### Exercise details
Images embedded in the records are excluded; print everything else exactly as given.
★ ★ ★ ★
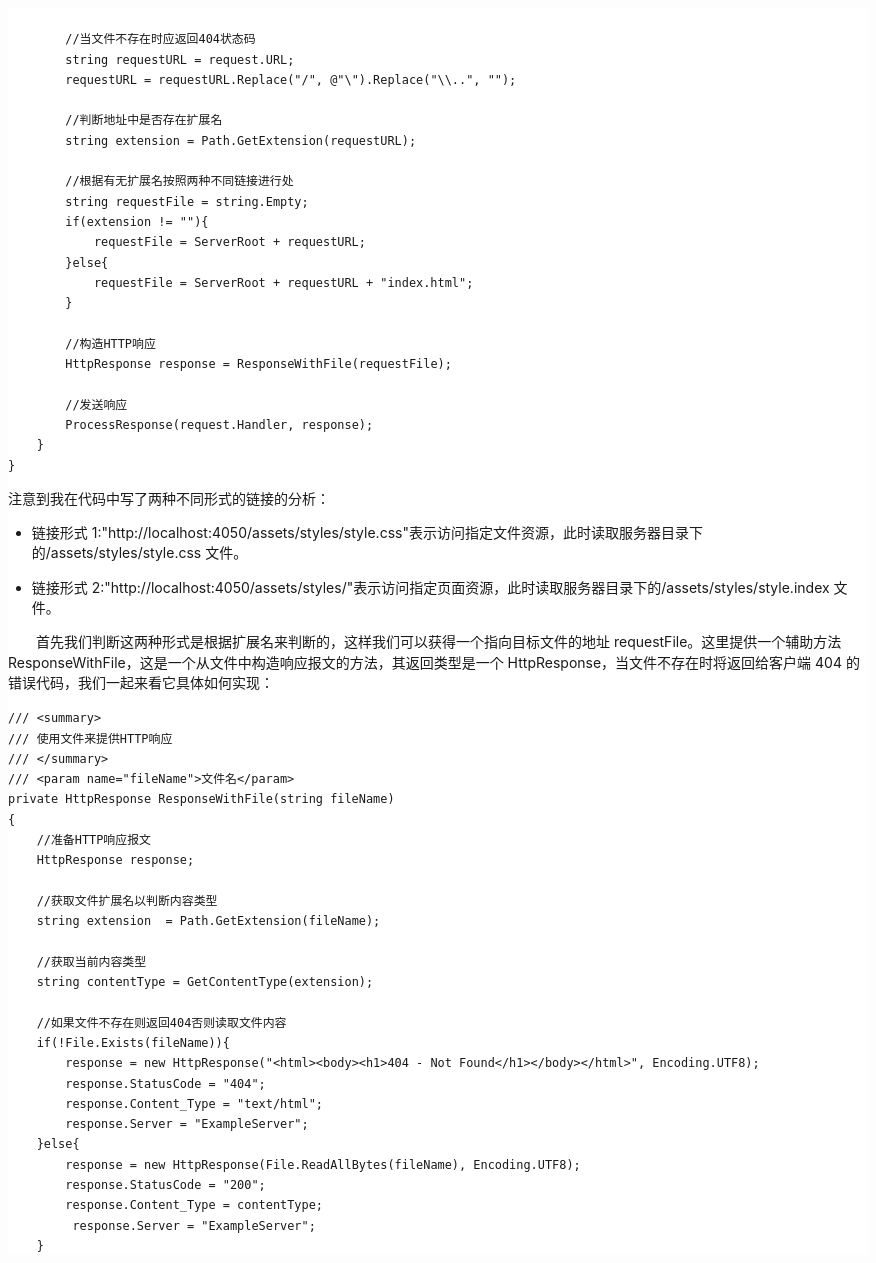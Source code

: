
 ```plain

        //当文件不存在时应返回404状态码
        string requestURL = request.URL;
        requestURL = requestURL.Replace("/", @"\").Replace("\\..", "");

        //判断地址中是否存在扩展名
        string extension = Path.GetExtension(requestURL);

        //根据有无扩展名按照两种不同链接进行处
        string requestFile = string.Empty;
        if(extension != ""){
            requestFile = ServerRoot + requestURL;
        }else{
            requestFile = ServerRoot + requestURL + "index.html";
        }

        //构造HTTP响应
        HttpResponse response = ResponseWithFile(requestFile);

        //发送响应
        ProcessResponse(request.Handler, response);
    }
}

```

注意到我在代码中写了两种不同形式的链接的分析：

* 链接形式 1:"http://localhost:4050/assets/styles/style.css"表示访问指定文件资源，此时读取服务器目录下的/assets/styles/style.css 文件。

* 链接形式 2:"http://localhost:4050/assets/styles/"表示访问指定页面资源，此时读取服务器目录下的/assets/styles/style.index 文件。

&emsp;&emsp;首先我们判断这两种形式是根据扩展名来判断的，这样我们可以获得一个指向目标文件的地址 requestFile。这里提供一个辅助方法 ResponseWithFile，这是一个从文件中构造响应报文的方法，其返回类型是一个 HttpResponse，当文件不存在时将返回给客户端 404 的错误代码，我们一起来看它具体如何实现：

```plain
/// <summary>
/// 使用文件来提供HTTP响应
/// </summary>
/// <param name="fileName">文件名</param>
private HttpResponse ResponseWithFile(string fileName)
{
    //准备HTTP响应报文
    HttpResponse response;

    //获取文件扩展名以判断内容类型
    string extension  = Path.GetExtension(fileName);

    //获取当前内容类型
    string contentType = GetContentType(extension);

    //如果文件不存在则返回404否则读取文件内容
    if(!File.Exists(fileName)){
        response = new HttpResponse("<html><body><h1>404 - Not Found</h1></body></html>", Encoding.UTF8);
        response.StatusCode = "404";
        response.Content_Type = "text/html";
        response.Server = "ExampleServer";
    }else{
        response = new HttpResponse(File.ReadAllBytes(fileName), Encoding.UTF8);
        response.StatusCode = "200";
        response.Content_Type = contentType;
         response.Server = "ExampleServer";
    }
```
★ ★ ★ ★
### Solution to this task
Source code

:
 ```plain

        //当文件不存在时应返回404状态码
        string requestURL = request.URL;
        requestURL = requestURL.Replace("/", @"\").Replace("\\..", "");

        //判断地址中是否存在扩展名
        string extension = Path.GetExtension(requestURL);

        //根据有无扩展名按照两种不同链接进行处
        string requestFile = string.Empty;
        if(extension != ""){
            requestFile = ServerRoot + requestURL;
        }else{
            requestFile = ServerRoot + requestURL + "index.html";
        }

        //构造HTTP响应
        HttpResponse response = ResponseWithFile(requestFile);

        //发送响应
        ProcessResponse(request.Handler, response);
    }
}

```

注意到我在代码中写了两种不同形式的链接的分析：

* 链接形式 1:"http://localhost:4050/assets/styles/style.css"表示访问指定文件资源，此时读取服务器目录下的/assets/styles/style.css 文件。

* 链接形式 2:"http://localhost:4050/assets/styles/"表示访问指定页面资源，此时读取服务器目录下的/assets/styles/style.index 文件。

&emsp;&emsp;首先我们判断这两种形式是根据扩展名来判断的，这样我们可以获得一个指向目标文件的地址 requestFile。这里提供一个辅助方法 ResponseWithFile，这是一个从文件中构造响应报文的方法，其返回类型是一个 HttpResponse，当文件不存在时将返回给客户端 404 的错误代码，我们一起来看它具体如何实现：

```plain
/// <summary>
/// 使用文件来提供HTTP响应
/// </summary>
/// <param name="fileName">文件名</param>
private HttpResponse ResponseWithFile(string fileName)
{
    //准备HTTP响应报文
    HttpResponse response;

    //获取文件扩展名以判断内容类型
    string extension  = Path.GetExtension(fileName);

    //获取当前内容类型
    string contentType = GetContentType(extension);

    //如果文件不存在则返回404否则读取文件内容
    if(!File.Exists(fileName)){
        response = new HttpResponse("<html><body><h1>404 - Not Found</h1></body></html>", Encoding.UTF8);
        response.StatusCode = "404";
        response.Content_Type = "text/html";
        response.Server = "ExampleServer";
    }else{
        response = new HttpResponse(File.ReadAllBytes(fileName), Encoding.UTF8);
        response.StatusCode = "200";
        response.Content_Type = contentType;
         response.Server = "ExampleServer";
    }
```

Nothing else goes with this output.